[Data extracts]

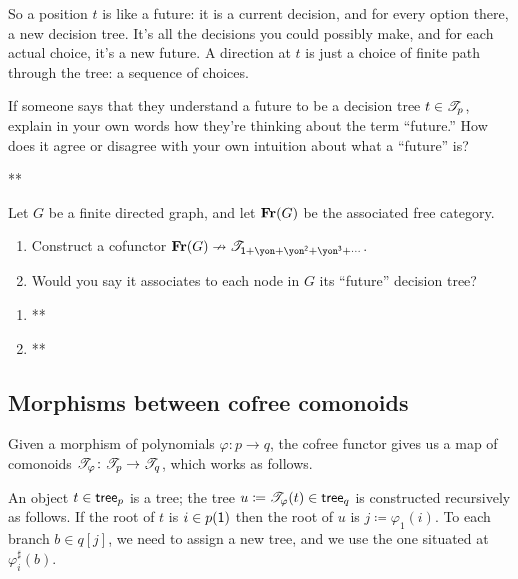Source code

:\documentclass[Book-Poly]{subfiles}
\begin{document}
So a position $t$ is like a future: it is a current decision, and for every option there, a new decision tree. It's all the decisions you could possibly make, and for each actual choice, it's a new future. A direction at $t$ is just a choice of finite path through the tree: a sequence of choices. 

\begin{exercise}
If someone says that they understand a future to be a decision tree $t\in\mathscr{T}_{p}$, explain in your own words how they're thinking about the term ``future.'' How does it agree or disagree with your own intuition about what a ``future'' is?
\begin{solution}
**
\end{solution}
\end{exercise}

\begin{exercise}
Let $G$ be a finite directed graph, and let $\mathbf{Fr}(G)$ be the associated free category. 
\begin{enumerate}
	\item Construct a cofunctor $\Cat{Fr}(G)\cof\cofree{\1+\yon+\yon^\2+\yon^\3+\cdots}$.
	\item Would you say it associates to each node in $G$ its ``future'' decision tree?
\qedhere
\end{enumerate}
\begin{solution}
\begin{enumerate}
    \item **
    \item **
\end{enumerate}
\end{solution}
\end{exercise}

\subsection{Morphisms between cofree comonoids}
Given a morphism of polynomials $\varphi \colon p \to q$, the cofree functor gives us a map of comonoids $\mathscr{T}_{\varphi} \colon \mathscr{T}_{p} \to \mathscr{T}_{q}$, which works as follows.

An object $t \in \mathsf{tree}_p$ is a tree; the tree $u \coloneqq \mathscr{T}_{\varphi} (t) \in \mathsf{tree}_q $ is constructed recursively as follows. If the root of $t$ is $i \in p(\textsf{1})$ then the root of $u$ is $j \coloneqq \varphi_1 (i)$. To each branch $b \in q[j]$, we need to assign a new tree, and we use the one situated at $\varphi_i ^ \sharp (b)$.
\end{document}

[/Data extracts]

• **Required action**
Check each line above for the string "item" and copy the ones that have it.

• **Written reply**
	\item Construct a cofunctor $\Cat{Fr}(G)\cof\cofree{\1+\yon+\yon^\2+\yon^\3+\cdots}$.
	\item Would you say it associates to each node in $G$ its ``future'' decision tree?
    \item **
    \item **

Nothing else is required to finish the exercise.